Im Gegensatz zum Titel scheint in diesem Film ständig die Sonne die Finsternis ist also anderswo zu suchen. Das ist auch gar nicht schwer, denn je mehr man über die Protagonisten erfährt und je näher man hinsieht, umso dunklere Seelenabgründe tun sich auf. Da sind ein paar Menschen auf der Suche nach Liebe oder zumindest Gemeinschaftsgefühlen, doch die meisten von ihnen werden scheitern. Die Geschichten (in denen offen oder versteckt die deutsche Geschichte des 20. Jahrhunderts ihre Spuren hinterlassen hat) steuern alle auf ein tragisches Ende zu und das Böse triumphiert in mehrfacher Hinsicht: eine Krähe stirbt, ein Junge ebenfalls, ein Unschuldiger landet im Gefängnis, das Schulmädchen verliert sein Herz an den Klassenfiesling. Andererseits gibt es doch noch Grund zur Hoffnung: ein ungleiches Paar findet zueinander, und ein Polizist im Bärenkostüm erhält auch noch seine Streicheleinheiten.
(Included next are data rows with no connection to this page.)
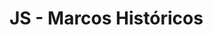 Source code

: # JS - Marcos Históricos

<figure><img src="https://media.licdn.com/dms/image/v2/D4E12AQF0JYXlEko4Jw/article-inline_image-shrink_1000_1488/article-inline_image-shrink_1000_1488/0/1675182712808?e=1753920000&#x26;v=beta&#x26;t=4t3jCBZxWchQfpGiuJimueSt01IBpUnzBOdeUfEWs9c" alt=""><figcaption></figcaption></figure>
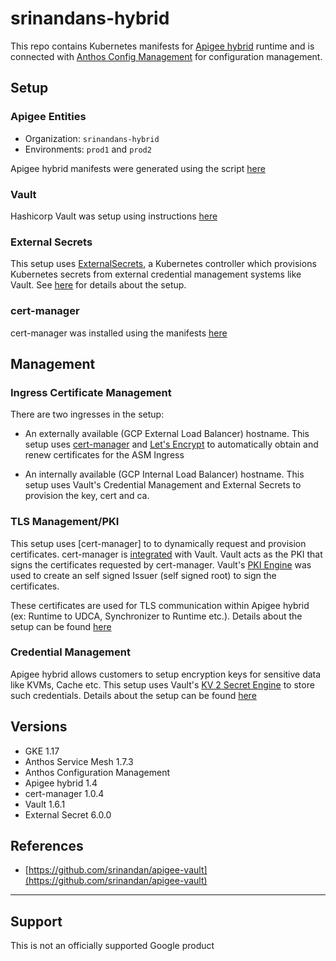 # srinandans-hybrid

This repo contains Kubernetes manifests for [Apigee hybrid](https://cloud.google.com/apigee/docs/hybrid/v1.4/what-is-hybrid) runtime and is connected with [Anthos Config Management](https://cloud.google.com/anthos-config-management/docs) for configuration management.

## Setup

### Apigee Entities

* Organization: `srinandans-hybrid`
* Environments: `prod1` and `prod2`

Apigee hybrid manifests were generated using the script [here](./install/apigee-overrides)

### Vault

Hashicorp Vault was setup using instructions [here](https://github.com/srinandan/apigee-vault/tree/main/install-vault)

### External Secrets

This setup uses [ExternalSecrets](https://github.com/external-secrets/kubernetes-external-secrets), a Kubernetes controller which provisions Kubernetes secrets from external credential management systems like Vault. See [here](./install/external-secrets) for details about the setup.

### cert-manager

cert-manager was installed using the manifests [here](./install/cert-manager)

## Management

### Ingress Certificate Management

There are two ingresses in the setup:

* An externally available (GCP External Load Balancer) hostname. This setup uses [cert-manager](https://cert-manager.io/docs/) and [Let's Encrypt](https://letsencrypt.org/) to automatically obtain and renew certificates for the ASM Ingress

* An internally available (GCP Internal Load Balancer) hostname. This setup uses Vault's Credential Management and External Secrets to provision the key, cert and ca.

### TLS Management/PKI

This setup uses [cert-manager] to to dynamically request and provision certificates. cert-manager is [integrated]((https://cert-manager.io/docs/configuration/vault/)) with Vault. Vault acts as the PKI that signs the certificates requested by cert-manager. Vault's [PKI Engine](https://www.vaultproject.io/docs/secrets/pki) was used to create an self signed Issuer (self signed root) to sign the certificates.

These certificates are used for TLS communication within Apigee hybrid (ex: Runtime to UDCA, Synchronizer to Runtime etc.). Details about the setup can be found [here](./install/vault)

### Credential Management

Apigee hybrid allows customers to setup encryption keys for sensitive data like KVMs, Cache etc. This setup uses Vault's [KV 2 Secret Engine](https://www.vaultproject.io/docs/secrets/kv) to store such credentials. Details about the setup can be found [here](./install/vault)

## Versions

* GKE 1.17
* Anthos Service Mesh 1.7.3
* Anthos Configuration Management
* Apigee hybrid 1.4
* cert-manager 1.0.4
* Vault 1.6.1
* External Secret 6.0.0

## References

* [https://github.com/srinandan/apigee-vault](https://github.com/srinandan/apigee-vault)

___

## Support

This is not an officially supported Google product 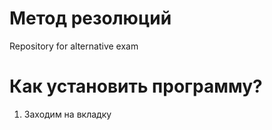 # Метод резолюций
Repository for alternative exam
# Как установить программу?
1. Заходим на вкладку
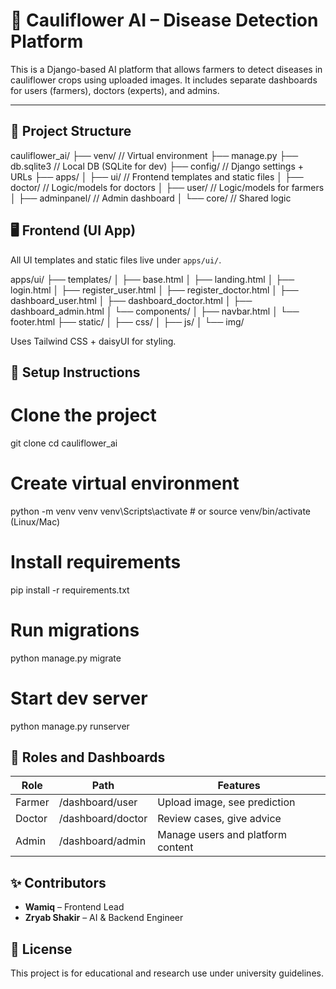 # 🌿 Cauliflower AI – Disease Detection Platform

This is a Django-based AI platform that allows farmers to detect diseases in cauliflower crops using uploaded images. It includes separate dashboards for users (farmers), doctors (experts), and admins.

---

## 🚀 Project Structure

cauliflower_ai/
├── venv/ // Virtual environment
├── manage.py
├── db.sqlite3 // Local DB (SQLite for dev)
├── config/ // Django settings + URLs
├── apps/
│ ├── ui/ // Frontend templates and static files
│ ├── doctor/ // Logic/models for doctors
│ ├── user/ // Logic/models for farmers
│ ├── adminpanel/ // Admin dashboard
│ └── core/ // Shared logic

## 🖥️ Frontend (UI App)

All UI templates and static files live under `apps/ui/`.

apps/ui/
├── templates/
│ ├── base.html
│ ├── landing.html
│ ├── login.html
│ ├── register_user.html
│ ├── register_doctor.html
│ ├── dashboard_user.html
│ ├── dashboard_doctor.html
│ ├── dashboard_admin.html
│ └── components/
│ ├── navbar.html
│ └── footer.html
├── static/
│ ├── css/
│ ├── js/
│ └── img/

Uses Tailwind CSS + daisyUI for styling.

## 🔧 Setup Instructions

# Clone the project

git clone <repo-url>
cd cauliflower_ai

# Create virtual environment

python -m venv venv
venv\Scripts\activate # or source venv/bin/activate (Linux/Mac)

# Install requirements

pip install -r requirements.txt

# Run migrations

python manage.py migrate

# Start dev server

python manage.py runserver

## 🧠 Roles and Dashboards

| Role   | Path              | Features                          |
| ------ | ----------------- | --------------------------------- |
| Farmer | /dashboard/user   | Upload image, see prediction      |
| Doctor | /dashboard/doctor | Review cases, give advice         |
| Admin  | /dashboard/admin  | Manage users and platform content |

## ✨ Contributors

- **Wamiq** – Frontend Lead
- **Zryab Shakir** – AI & Backend Engineer

## 📄 License

This project is for educational and research use under university guidelines.
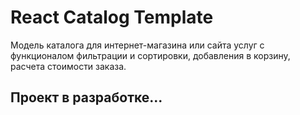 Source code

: # React Catalog Template

Модель каталога для интернет-магазина или сайта услуг с функционалом фильтрации и сортировки, добавления в корзину, расчета стоимости заказа.

## Проект в разработке...

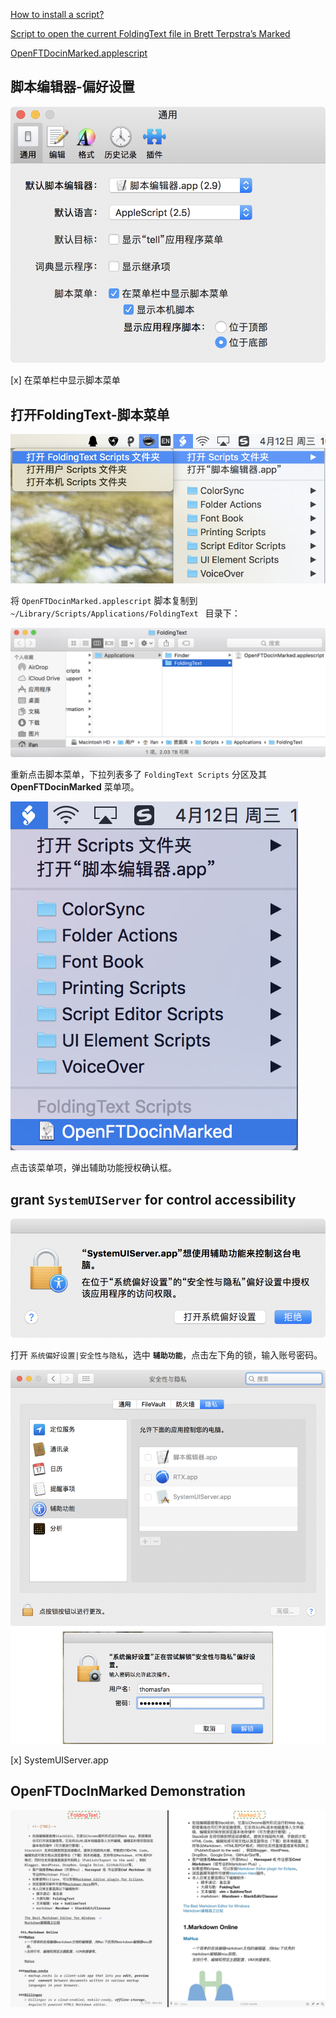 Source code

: [How to install a script?](http://support.foldingtext.com/t/how-to-install-a-script/75/5)

[Script to open the current FoldingText file in Brett Terpstra’s Marked](http://support.foldingtext.com/t/script-to-open-the-current-foldingtext-file-in-brett-terpstras-marked/189)

[OpenFTDocinMarked.applescript](https://github.com/RobTrew/txtquery-tools/blob/master/utilities/OpenFTDocinMarked.applescript)

脚本编辑器-偏好设置
---

![1-脚本编辑器-偏好设置](OpenFTDocinMarked/1-脚本编辑器-偏好设置.png)

[x] 在菜单栏中显示脚本菜单

打开FoldingText-脚本菜单
---

![2-打开FoldingText-脚本菜单](OpenFTDocinMarked/2-打开FoldingText-脚本菜单.png)

将 `OpenFTDocinMarked.applescript` 脚本复制到 `~/Library/Scripts/Applications/FoldingText ` 目录下：

![3-FoldingText_Scripts](OpenFTDocinMarked/3-FoldingText_Scripts.png)

重新点击脚本菜单，下拉列表多了 `FoldingText Scripts` 分区及其  **OpenFTDocinMarked** 菜单项。

![4-打开FoldingText-OpenFTDocinMarked](OpenFTDocinMarked/4-打开FoldingText-OpenFTDocinMarked.png)

点击该菜单项，弹出辅助功能授权确认框。

grant `SystemUIServer` for control accessibility
---

![5-SystemUIServer.app-辅助功能控制权限](OpenFTDocinMarked/5-SystemUIServer.app-辅助功能控制权限.png)

打开 `系统偏好设置|安全性与隐私`，选中 **`辅助功能`**，点击左下角的锁，输入账号密码。

![6-安全性与隐私-辅助功能-勾选SystemUIServer.app.png](OpenFTDocinMarked/6-安全性与隐私-辅助功能-勾选SystemUIServer.app.png)

[x] SystemUIServer.app

OpenFTDocInMarked Demonstration
---

![OpenFTDocInMarked](OpenFTDocinMarked/7-OpenFTDocInMarked.png)
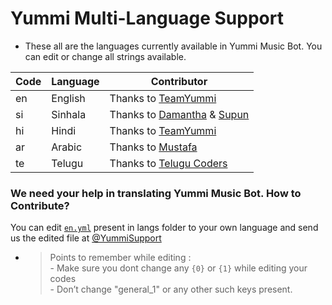 # Yummi Multi-Language Support

- These all are the languages currently available in Yummi Music Bot. You can edit or change all strings available.

| Code | Language | Contributor |
|-|-------|-------|
| en | English | Thanks to [TeamYummi](https://t.me/TeamYummi)
| si | Sinhala  | Thanks to [Damantha](https://t.me/MrItzme) & [Supun](https://t.me/Supunma)
| hi | Hindi  | Thanks to [TeamYummi](https://t.me/TeamYummi)
| ar | Arabic | Thanks to [Mustafa](https://t.me/tr_4z)
| te | Telugu | Thanks to [Telugu Coders](https://t.me/tgshadow_fighters)


### We need your help in translating Yummi Music Bot. How to Contribute?

You can edit [`en.yml`](https://github.com/TeamYummi/YummiMusicBot/blob/master/strings/langs/en.yml) present in langs folder to your own language and send us the edited file at [@YummiSupport](https://t.me/YummiSupport)

- > Points to remember while editing : <br> - Make sure you dont change any `{0}` or `{1}` while editing your codes <br> - Don’t change "general_1" or any other such keys present.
Zugleich ist Finsterworld ein echter Ensemblefilm: neben Michael Maertens sind Corinna Harfouch, Johannes Krisch, Carla Juri (dem kompromisslos eigen-artigen Mädchen aus Feuchtgebiete) und die untrennbar mit Fassbinders Filmschaffen verbundene Margit Carstens zu sehen. Darüber hinaus kann uns das Werk mit seinen geschliffenen Dialogen gleichermaßen verblüffen und begeistern. Wie hier Sprache eingesetzt wird, zeugt von hoher Könnerschaft und der Liebe zu Zwischentönen: Immerhin ist das Drehbuch ein Gemeinschaftsprodukt der Regisseurin und ihres Lebenspartners Christian Kracht, der zufällig auch zu den wichtigsten deutschsprachigen Gegenwartsautoren zählt.
Die beiden beweisen dabei viel Sinn für Selbstironie, weil sie sich in vielen der Figuren zweifellos gehörig auf die Schippe nehmen: die egomanische Dokumentarfilmerin etwa gehört einer Profession an, die auch Frau Finsterwalder ausübte; und das blasiert an allem und jedem (und insbesondere Deutschland) herummäkelnde Paar könnte eine Spiegelung des seit 2011 in Ostafrika lebenden Ehepaars Finsterwalder/Kracht sein, das aus der Ferne einen Blick auf Mitteleuropa wirft.
Christian Kracht definiert gutes Kino als einen Zustand, in dem man als Zuschauer keine Luft holen kann, weil die Erwartungshaltung ständig unterlaufen wird. In Finsterworld bleibt einem tatsächlich sehr oft die Luft weg und das berechtigt zu 9 von 10 in atemloser Begeisterung vergebenen Pluspunkten.